While the diverter was PBOT’s focus, most of the comments I heard had more to do with a new crossing design at Fremont. As usual, conversations about both issues were about the balance of convenience for people when they drive and safety when people walk and bike.
As we reported yesterday, PBOT currently has a test diverter in place that prohibits driving north-south and east-west at the intersection (although neighbors say people drive through it frequently). While this diagonal diverter limits driving access in the neighborhood, it has been very effective in reducing auto volumes and creating the low-stress cycling environment PBOT aims for with neighborhood greenways.
PBOT data shows that the diverter has reduced cut-through traffic on NE Rodney south of Fremont by a whopping 31%.
PBOT Project Manager Rich Newlands told attendees of last night’s open house that the test diverter has had “Very noticeable benefits.” While he acknowledged driving access concerns, he urged people to “Remember the bigger picture of what we are trying to accomplish.”

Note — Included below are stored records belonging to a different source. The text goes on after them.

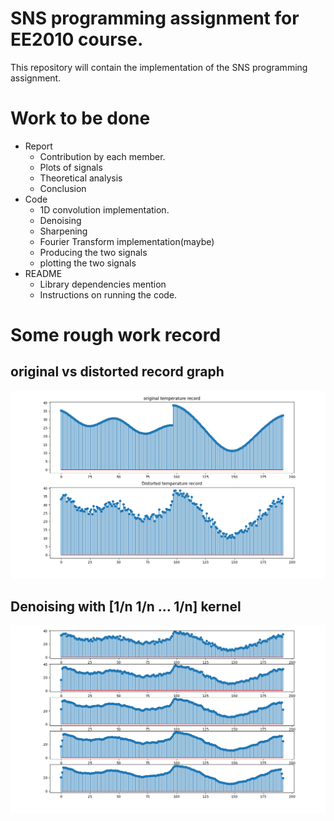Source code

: # SNS programming assignment for EE2010 course.
This repository will contain the implementation of the SNS programming assignment.

# Work to be done
* Report
    * Contribution by each member.
    * Plots of signals
    * Theoretical analysis
    * Conclusion
* Code
    * 1D convolution implementation.
    * Denoising
    * Sharpening
    * Fourier Transform implementation(maybe)
    * Producing the two signals
    * plotting the two signals
* README
    * Library dependencies mention
    * Instructions on running the code. 

# Some rough work record
## original vs distorted record graph 
![Original vs Distorted](OriginalVsDistorted.png)

## Denoising with [1/n 1/n ... 1/n] kernel
![denoising](denoising.png)
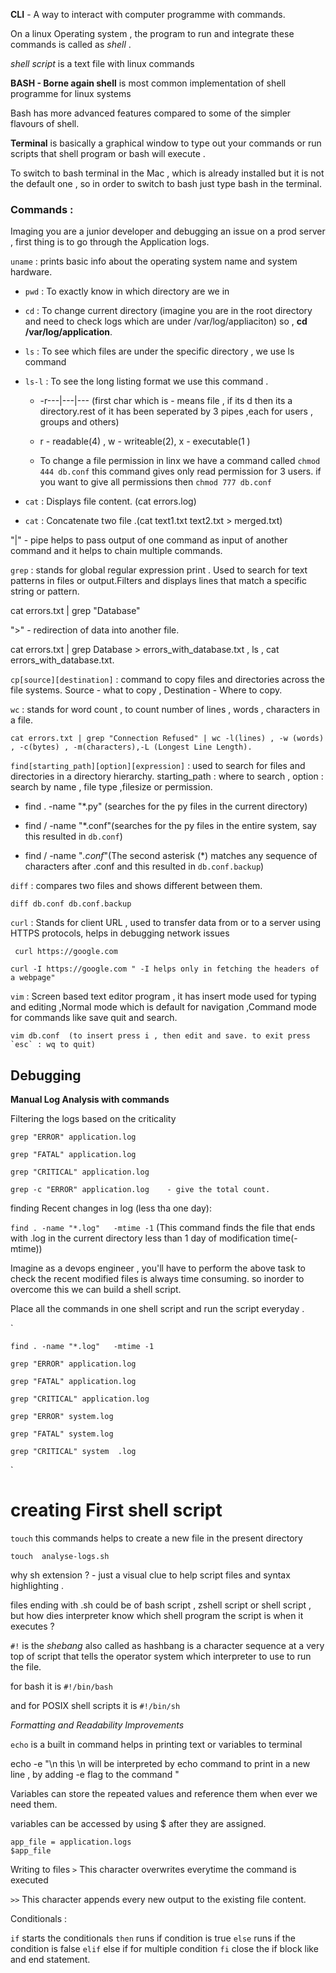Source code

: **CLI** - A way to interact with computer programme with commands.

On a linux Operating system , the program to run and  integrate these commands is called as *shell* .

*shell script* is a text file with linux commands  

**BASH - Borne again shell** is most common implementation of shell programme  for linux systems  

Bash has more advanced features compared to some of the simpler flavours of shell.   

**Terminal**  is basically a graphical window to type out your commands or run scripts that shell program or bash will execute .

To switch to bash terminal in the Mac , which is already installed but it is not the default one , so in order to switch to bash just type bash in the terminal.

### Commands :

Imaging you are a junior developer and debugging an issue on a prod server , first thing is to go through the Application logs.


`uname` : prints basic info about the operating system name and system hardware.
 
- `pwd` : To exactly know in which directory are we in 

- `cd` : To change current directory (imagine you are in the root directory and need to check logs which are under /var/log/appliaciton) so , **cd /var/log/application**.

-  `ls` : To see which files are under the specific directory , we use ls command 

- `ls-l` : To see the long listing format we use this command .
    
   - -r---|---|--- (first char which is - means file , if its d then its a directory.rest of it has been seperated by 3 pipes ,each for users , groups and others)

   - r - readable(4) , w - writeable(2), x - executable(1 )

   - To change a file permission in linx we have a command called  `chmod 444 db.conf`  this command gives only read permission for 3 users. if you want to give all permissions then `chmod 777 db.conf`

    
- `cat` : Displays file content. (cat errors.log)

- `cat` : Concatenate two file .(cat text1.txt text2.txt > merged.txt)

"|" - pipe helps to pass output of one command as input of another command and it helps to chain multiple commands.

`grep` : stands for global regular expression print . Used to search for text patterns in files or output.Filters and displays lines that match a specific string or pattern.

cat errors.txt | grep "Database" 

">" - redirection of data into another file.  

cat errors.txt | grep Database > errors_with_database.txt  , ls , cat errors_with_database.txt.

`cp[source][destination]` : command to copy files and directories across the file systems. Source - what to copy , Destination - Where to copy.

`wc` : stands for word count , to count number of lines , words , characters in a file.

    cat errors.txt | grep "Connection Refused" | wc -l(lines) , -w (words) , -c(bytes) , -m(characters),-L (Longest Line Length).

`find[starting_path][option][expression]` : used to search for files and directories in a directory hierarchy. starting_path : where to search , option  : search  by name , file type ,filesize or permission.

  - find . -name "*.py" (searches for the py files in the current directory)

  - find / -name "*.conf"(searches for the py files in the entire system, say this resulted in `db.conf`)

  - find / -name "*.conf*"(The second asterisk (*) matches any sequence of characters after .conf and this resulted in `db.conf.backup`)

`diff` : compares two files and shows different between them.

    diff db.conf db.conf.backup 

`curl` : Stands for client URL , used to transfer data from or to a server using HTTPS protocols, helps in debugging network issues

     curl https://google.com

    curl -I https://google.com " -I helps only in fetching the headers of a webpage"

`vim` : Screen based text editor program , it has insert mode  used for typing and editing  ,Normal mode which is default for navigation ,Command mode for commands like save quit and search.

    vim db.conf  (to insert press i , then edit and save. to exit press `esc` : wq to quit)

## Debugging 

**Manual Log Analysis with commands**
 
Filtering the logs based on the criticality 

    grep "ERROR" application.log 
  
    grep "FATAL" application.log
  
    grep "CRITICAL" application.log 
    
    grep -c "ERROR" application.log    - give the total count. 

finding Recent changes in log (less tha one day):
  
  `find . -name "*.log"   -mtime -1`    (This command finds the file that ends with .log in the current directory less than 1 day of modification time(-mtime))

Imagine as a devops engineer , you'll have to perform the above task to check the recent modified files is always time consuming. so inorder to overcome this we can build a shell  script. 

Place all the commands in one shell script and run the script everyday .

  ` 

    find . -name "*.log"   -mtime -1

    grep "ERROR" application.log

    grep "FATAL" application.log

    grep "CRITICAL" application.log

    grep "ERROR" system.log

    grep "FATAL" system.log

    grep "CRITICAL" system  .log
 `
   
# creating First shell script 

`touch` this commands helps to create a new file in the present directory 
    
    touch  analyse-logs.sh

why sh extension ? - just a visual clue to help script files  and syntax highlighting . 

files ending with .sh could be of bash script ,  zshell script   or shell script , but how dies interpreter know  which shell program the script is when it executes ?

 
`#!` is the *shebang* also called as hashbang is a character sequence at a very top of script that tells the operator system which interpreter to use to run the file.

for bash it is `#!/bin/bash` 

and for POSIX shell scripts it is `#!/bin/sh`

*Formatting and Readability Improvements*

`echo` is a built in command helps in printing text or variables to terminal 
 
  echo -e "\n this \n will be interpreted by echo command to print in a new line , by adding -e flag to the command   "

Variables can store the repeated values and reference them when ever we need them. 

variables can be accessed by using $<variable name> after they are assigned.  

    app_file = application.logs
    $app_file

Writing to files 
`>` This character overwrites everytime the command is executed
 
`>>`  This character appends every new output to the existing file content.

Conditionals : 
  
  `if` starts the conditionals
  `then` runs if condition is true
  `else` runs if the condition is false
  `elif` else if for multiple condition 
  `fi` close the if block like and end statement. 
    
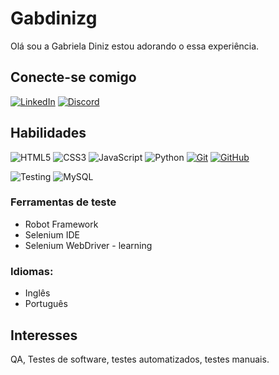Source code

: # Gabdinizg

Olá sou a Gabriela Diniz estou adorando o essa experiência.

## Conecte-se comigo

[![LinkedIn](https://img.shields.io/badge/LinkedIn-000?style=for-the-badge&logo=linkedin&logoColor=0E76A8)](https://www.linkedin.com/in/gabriela-diniz-galvani-903783224/)
[![Discord](https://img.shields.io/badge/Discord-000?style=for-the-badge&logo=discord)](https://www.discord.com/in/.gabrieladiniz/)

## Habilidades

![HTML5](https://img.shields.io/badge/HTML5-000?style=for-the-badge&logo=html5) ![CSS3](https://img.shields.io/badge/CSS3-000?style=for-the-badge&logo=css3&logoColor=264CE4)
![JavaScript](https://img.shields.io/badge/JavaScript-000?style=for-the-badge&logo=javascript)
![Python](https://img.shields.io/badge/Python-000?style=for-the-badge&logo=python) [![Git](https://img.shields.io/badge/Git-000?style=for-the-badge&logo=git&logoColor=E94D5F)](https://git-scm.com/doc)
[![GitHub](https://img.shields.io/badge/GitHub-000?style=for-the-badge&logo=github&logoColor=30A3DC)](https://docs.github.com/)

![Testing](https://img.shields.io/badge/Testing-%23282C34.svg?style=for-the-badge&logo=testing-library) ![MySQL](https://img.shields.io/badge/MySQL-%23282C34.svg?style=for-the-badge&logo=mysql)

### Ferramentas de teste

- Robot Framework
- Selenium IDE
- Selenium WebDriver - learning

### Idiomas:

- Inglês
- Português

## Interesses

QA, Testes de software, testes automatizados, testes manuais.
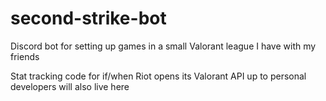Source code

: # second-strike-bot
Discord bot for setting up games in a small Valorant league I have with my friends

Stat tracking code for if/when Riot opens its Valorant API up to personal developers will also live here
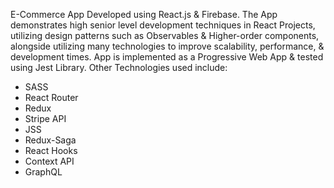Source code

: ﻿E-Commerce App Developed using React.js & Firebase. The App demonstrates high senior level development techniques in React Projects, utilizing design patterns such as Observables & Higher-order components,
alongside utilizing many technologies to improve scalability, performance, & development times.
App is implemented as a Progressive Web App & tested using Jest Library.
Other Technologies used include:
- SASS
- React Router
- Redux
- Stripe API
- JSS
- Redux-Saga
- React Hooks
- Context API
- GraphQL
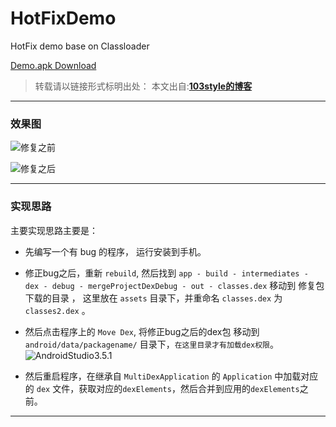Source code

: # HotFixDemo
HotFix demo base on Classloader

[Demo.apk Download](https://github.com/103style/HotFixDemo/blob/master/apk/demo.apk)



>转载请以链接形式标明出处： 
本文出自:[**103style的博客**](http://blog.csdn.net/lxk_1993) 

---

### 效果图

![修复之前](https://github.com/103style/HotFixDemo/tree/master/pic/bug.png)

![修复之后](https://github.com/103style/HotFixDemo/tree/master/pic/fixed.png)

---


### 实现思路

主要实现思路主要是：
* 先编写一个有 bug 的程序， 运行安装到手机。

* 修正bug之后，重新 `rebuild`, 然后找到 `app - build - intermediates - dex - debug - mergeProjectDexDebug - out - classes.dex` 移动到 修复包 下载的目录 ， 这里放在 `assets` 目录下，并重命名 `classes.dex` 为 `classes2.dex` 。

*  然后点击程序上的 `Move Dex`, 将修正bug之后的dex包 移动到 `android/data/packagename/` 目录下，`在这里目录才有加载dex权限`。
    ![AndroidStudio3.5.1](https://github.com/103style/HotFixDemo/tree/master/pic/AndroidStudio3.5.1.png)

* 然后重启程序，在继承自 `MultiDexApplication` 的 `Application` 中加载对应的 `dex` 文件，获取对应的`dexElements`，然后合并到应用的`dexElements`之前。


---
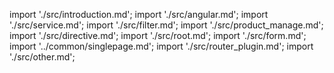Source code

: import './src/introduction.md';
import './src/angular.md';
import './src/service.md';
import './src/filter.md';
import './src/product_manage.md';
import './src/directive.md';
import './src/root.md';
import './src/form.md';
import '../common/singlepage.md';
import './src/router_plugin.md';
import './src/other.md';
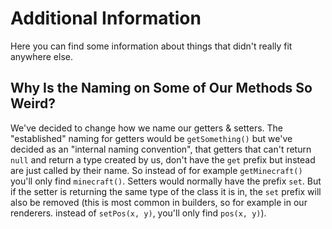 # Additional Information

Here you can find some information about things that didn't really fit anywhere else.

## Why Is the Naming on Some of Our Methods So Weird?

We've decided to change how we name our getters & setters. The "established" naming for getters would be `getSomething()` but we've decided as an "internal naming convention", that getters that can't return `null` and return a type created by us, don't have the `get` prefix but instead are just called by their name. So instead of for example `getMinecraft()` you'll only find `minecraft()`. Setters would normally have the prefix `set`. But if the setter is returning the same type of the class it is in, the `set` prefix will also be removed (this is most common in builders, so for example in our renderers. instead of `setPos(x, y)`, you'll only find `pos(x, y)`).
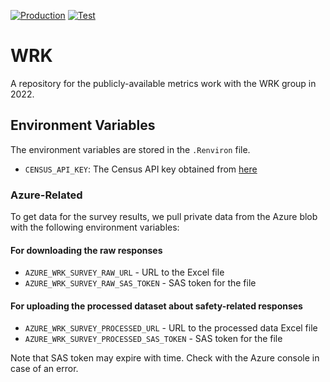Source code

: [![Production](https://img.shields.io/badge/Deployment-Production-78BE20)](https://techimpact.shinyapps.io/WRK-dashboard) [![Test](https://img.shields.io/badge/Deployment-Test-0057B8)](https://techimpact.shinyapps.io/WRK-dashboard-test)

# WRK

A repository for the publicly-available metrics work with the WRK group in 2022.

## Environment Variables

The environment variables are stored in the `.Renviron` file.

-   `CENSUS_API_KEY`: The Census API key obtained from [here](https://api.census.gov/data/key_signup.html)

### Azure-Related

To get data for the survey results, we pull private data from the Azure blob with the following environment variables:

#### For downloading the raw responses

-   `AZURE_WRK_SURVEY_RAW_URL` - URL to the Excel file
-   `AZURE_WRK_SURVEY_RAW_SAS_TOKEN` - SAS token for the file

#### For uploading the processed dataset about safety-related responses

-   `AZURE_WRK_SURVEY_PROCESSED_URL` - URL to the processed data Excel file
-   `AZURE_WRK_SURVEY_PROCESSED_SAS_TOKEN` - SAS token for the file

Note that SAS token may expire with time. Check with the Azure console in case of an error.
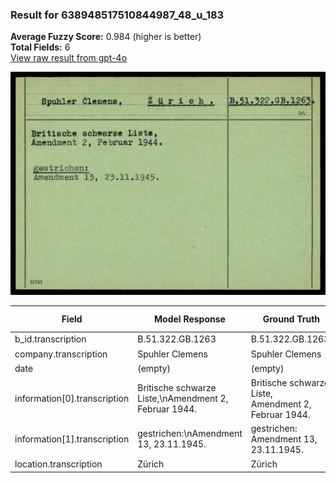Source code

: ### Result for 638948517510844987_48_u_183
**Average Fuzzy Score:** 0.984 (higher is better)<br>
**Total Fields:** 6<br>
[View raw result from gpt-4o](https://github.com/RISE-UNIBAS/humanities_data_benchmark/blob/main/results/2025-10-24/T0305/request_T0305_638948517510844987_48_u_183.json)

<img src="https://github.com/RISE-UNIBAS/humanities_data_benchmark/blob/main/benchmarks/blacklist/images/638948517510844987_48_u_183.jpg?raw=true" alt="638948517510844987_48_u_183" width="600px">

| Field | Model Response | Ground Truth | Fuzzy Score | Match |
|-------|----------------|--------------|-------------|-------|
| b_id.transcription | B.51.322.GB.1263 | B.51.322.GB.1263. | 0.970 | ✅ |
| company.transcription | Spuhler Clemens | Spuhler Clemens | 1.000 | ✅ |
| date | (empty) | (empty) | 1.000 | ✅ |
| information[0].transcription | Britische schwarze Liste,\nAmendment 2, Februar 1944. | Britische schwarze Liste,<br>Amendment 2, Februar 1944. | 0.971 | ✅ |
| information[1].transcription | gestrichen:\nAmendment 13, 23.11.1945. | gestrichen:<br>Amendment 13, 23.11.1945. | 0.960 | ✅ |
| location.transcription | Zürich | Zürich | 1.000 | ✅ |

Newlands was speaking directly to residents who feel they’ve been so inconvenienced by the diverter they circulated a petition to have it removed. That pushback led PBOT back to the drawing board where they created a new potential diverter design that would only prevent driving in the northbound direction (between Ivy and Fremont).
The new design would turn Rodney into a one-way (southbound) street between Fremont and Ivy (since most of the cut-through traffic is only in the northbound direction). In the southbound direction people on bikes and in cars would share a 10-foot lane and in the northbound direction there would be a new, parking-protected bike lane (6-feet wide with a 4-foot buffer). The other option on the table is to beef up and polish the existing diagonal diverter.
At this point there appears to be support for both options. And from my read of the meeting attendees last night, I didn’t sense major opposition to either of them. That’s a good sign. It shows that the neighborhood understands that some type of traffic diversion must happen. The question is, which option will PBOT move forward with?
We’ve heard strong support for the diagonal diverter from the Boise Neighborhood Association. The Chair of their Land Use & Transportation Committee Stephen Gomez said via an official letter to PBOT on July 10th that they want the existing diverter made permanent:
“We are aware some residents near the NE Rodney/Ivy intersection have stated they are inconvenienced by the temporary diverter, due to out-of-direction movement traveling by car. We believe this is an acceptable tradeoff to enhance the safety of all cyclists and pedestrians traveling along this corridor.
We believe the proposed design—converting Rodney from Fremont to Ivy to one-way southbound—is an inferior safety design, particularly as it relates to east-west movement on Ivy crossing Rodney.”
Newlands said he will take the stack of written comments they received last night back to PBOT for further analysis and then schedule another meeting with the neighborhood before making a final decision.
As for the crossing of Fremont, the design of that portion of the greenway might prove more contentious than the diverter.
At issue is how to facilitate safer biking and walking where Rodney crosses Fremont. Fremont is a relatively busy east-west street and the intersection is off-set, which makes for a tricky crossings. In order to make it safer, PBOT wants to create short bike lanes on each side of the street. That design will require the re-allocation of right-of-way from private car parking to bicycling — which homeowners are upset about.
Paula Kreps, who lives on Rodney just south of Fremont was very opposed to the loss of parking (which would be about 10 spaces total) on Fremont because she thinks it will lead to more parking in front of her house. “You’re moving more vehicles onto a street with already maximum capacity,” she said. When Newlands from PBOT said their data shows plenty of excess parking capacity on Rodney, another person from the crowd yelled, “Why don’t you come and live on my street?!”
Another woman (didn’t get her name) who lives directly adjacent to where the new bike lane would go told me she doesn’t like the idea of the new bike lane because it will mean she won’t be able to park her car on the street. She’s worried that it will be dangerous for bicycle riders if she has to pull out of her driveway onto Fremont. What about the safety benefits to people who ride bikes, I asked. To which she replied. “I only drive, so I guess I don’t want it for my own selfish reasons.”
After that exchange, another woman said that she supports the bike lanes and new crosswalks on Fremont. “I think diverting a few auto parking spots is a small price to pay for safety in our neighborhood.” That comment got a few “Hear hears!” and claps of support from the audience.